10 Years from now this bear market will likely be viewed as a speed bump. Change my mind

We live in a world where we could look back at previous crashes and say that they were realistically speedbumps. 2008 although massive, can be viewed as a speedbump, Dotcom was also large, but also a speedbump. No crash can permanently impair the US Economy / stock market (closest was Great Depression, however, that will likely never happen again.)

I completely understand the bearish perspective and I understand the bullish perspective, but in the end the bulls always win....sounds cringy but it's true. Even though I'm short-term bearish and don't see this bear market going past 2023.

That being said, it's laughable when we see guys trying to compare this to 2008........this is nothing like it. 2008 was sheer panic and despair. The Financial System was on the brink of collapse, global governments had to intervene to prevent a global meltdown. The FED is simply hawkish in this episode due to inflation.....massive difference. This is more similar to the dotcom than 2008, but it still has large differences.

I'm looking forward to your perspectives, but 5yrs - 10yrs out, This would be a great buying opportunity.

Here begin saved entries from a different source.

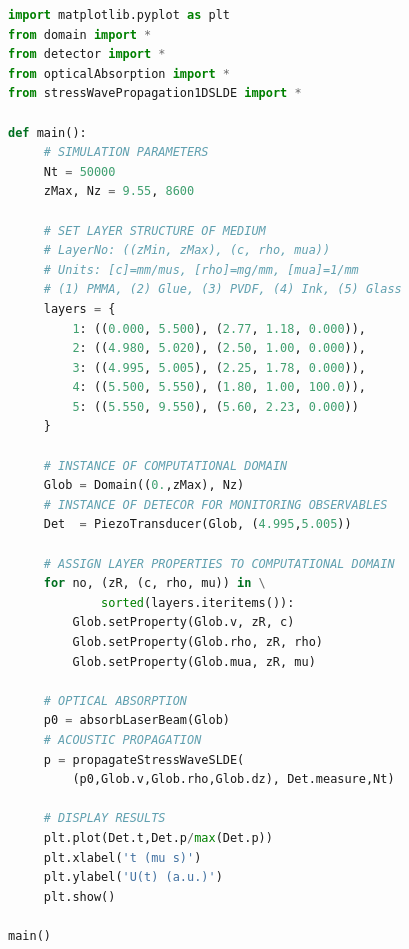 \documentclass[5p,times,twocolumn]{elsarticle}
\begin{document}
\begin{lstlisting}[float,captionpos=b, keywordstyle=\bf, frame=lines, language=Python,basicstyle=\ttfamily\scriptsize, 
caption={Implementation of the examplary application discussed in the sec.\
\ref{sec:S3}, contained in {\tt{python}} script file
{\tt{main\_InkOnGlass\_Fig2a.py}}.  Given that the imported modules are in the
local searchpath, the script produces output similar to Fig.\,
\ref{fig:pzt}(a)}, label=code:numExp]
import matplotlib.pyplot as plt
from domain import *
from detector import *
from opticalAbsorption import *
from stressWavePropagation1DSLDE import *

def main():
     # SIMULATION PARAMETERS 
     Nt = 50000
     zMax, Nz = 9.55, 8600        

     # SET LAYER STRUCTURE OF MEDIUM
     # LayerNo: ((zMin, zMax), (c, rho, mua))
     # Units: [c]=mm/mus, [rho]=mg/mm, [mua]=1/mm
     # (1) PMMA, (2) Glue, (3) PVDF, (4) Ink, (5) Glass
     layers = {
         1: ((0.000, 5.500), (2.77, 1.18, 0.000)), 
         2: ((4.980, 5.020), (2.50, 1.00, 0.000)), 
         3: ((4.995, 5.005), (2.25, 1.78, 0.000)), 
         4: ((5.500, 5.550), (1.80, 1.00, 100.0)), 
         5: ((5.550, 9.550), (5.60, 2.23, 0.000))  
     }

     # INSTANCE OF COMPUTATIONAL DOMAIN
     Glob = Domain((0.,zMax), Nz)
     # INSTANCE OF DETECOR FOR MONITORING OBSERVABLES
     Det  = PiezoTransducer(Glob, (4.995,5.005))

     # ASSIGN LAYER PROPERTIES TO COMPUTATIONAL DOMAIN
     for no, (zR, (c, rho, mu)) in \
             sorted(layers.iteritems()):
         Glob.setProperty(Glob.v, zR, c) 
         Glob.setProperty(Glob.rho, zR, rho)                 
         Glob.setProperty(Glob.mua, zR, mu)
     
     # OPTICAL ABSORPTION
     p0 = absorbLaserBeam(Glob)
     # ACOUSTIC PROPAGATION
     p = propagateStressWaveSLDE(
         (p0,Glob.v,Glob.rho,Glob.dz), Det.measure,Nt)

     # DISPLAY RESULTS 
     plt.plot(Det.t,Det.p/max(Det.p))
     plt.xlabel('t (mu s)')
     plt.ylabel('U(t) (a.u.)')
     plt.show()

main()
\end{lstlisting}
\end{document}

Long the US Economy, Long US Stock Market.

Comments ( 35 )

10d
bobsmith4 , what's your opinion? Comment below:


Not pretending to be an expert.  But the thing that looks long term interesting to me here (maybe extending to 10 year horizons or more) is the current very messy geopolitics and its possible implications for reserve currency and global economy.   Could China and Russia and a few others start a new major trade axis and could world trade fragment into two big economic sub - communities?  Will using the dollar as a weapon backfire and lead to adoption of other standard currencies acceptable as mediums of exchange across nations?  These issues will slowly play out over long periods.

But very likely I'm just worried about the wrong things (and either there is nothing to worry about, or it is some other set of issues!).

  • 4
  • Associate 2 in PE - LBOs
10d

I think this is interesting but the capacity for reserves is nowhere near as high as in the US and the level of stability is pretty unparalleled too. RMB is only like 1% of reserves right now. My thinking is, if not the US, then who? I don't think Russia represents a marginally attractive place to park your dollars and China is a question mark still. Every country near China hates it. Maybe India parks their dollars there but SK JPY Vietnam no way

9d
maplesyrup334 , what's your opinion? Comment below:

A tendency for many investors is to extrapolate from the past and project it into the future. You should def read Howard Mark's "Sea of Change". Productivity is slowing down, population crisis is coming, diminishing returns in tech advancements, there are a lot of macro elements that are happening where the "BRR! Stonks always go up" won't actually happen.

  • PM in HF - EquityHedge
9d

Read it already, great book.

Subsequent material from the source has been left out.